WHAT IS BEING ASKED:
Exact copy, no pictures: return all the records as they stand.

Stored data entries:
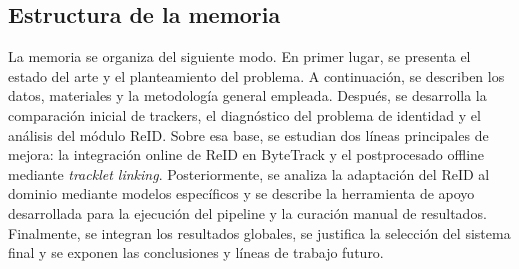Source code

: \documentclass[../MAIN.tex]{subfiles}
\begin{document}
\subsection{Estructura de la memoria}

La memoria se organiza del siguiente modo. En primer lugar, se presenta el estado del arte y el planteamiento del problema. A continuación, se describen los datos, materiales y la metodología general empleada. Después, se desarrolla la comparación inicial de trackers, el diagnóstico del problema de identidad y el análisis del módulo ReID. Sobre esa base, se estudian dos líneas principales de mejora: la integración online de ReID en ByteTrack y el postprocesado offline mediante \textit{tracklet linking}. Posteriormente, se analiza la adaptación del ReID al dominio mediante modelos específicos y se describe la herramienta de apoyo desarrollada para la ejecución del pipeline y la curación manual de resultados. Finalmente, se integran los resultados globales, se justifica la selección del sistema final y se exponen las conclusiones y líneas de trabajo futuro.

\newpage
\end{document}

SOLUTION TO THIS PROBLEM:
Source code

: \documentclass[../MAIN.tex]{subfiles}
\begin{document}
\subsection{Estructura de la memoria}

La memoria se organiza del siguiente modo. En primer lugar, se presenta el estado del arte y el planteamiento del problema. A continuación, se describen los datos, materiales y la metodología general empleada. Después, se desarrolla la comparación inicial de trackers, el diagnóstico del problema de identidad y el análisis del módulo ReID. Sobre esa base, se estudian dos líneas principales de mejora: la integración online de ReID en ByteTrack y el postprocesado offline mediante \textit{tracklet linking}. Posteriormente, se analiza la adaptación del ReID al dominio mediante modelos específicos y se describe la herramienta de apoyo desarrollada para la ejecución del pipeline y la curación manual de resultados. Finalmente, se integran los resultados globales, se justifica la selección del sistema final y se exponen las conclusiones y líneas de trabajo futuro.

\newpage
\end{document}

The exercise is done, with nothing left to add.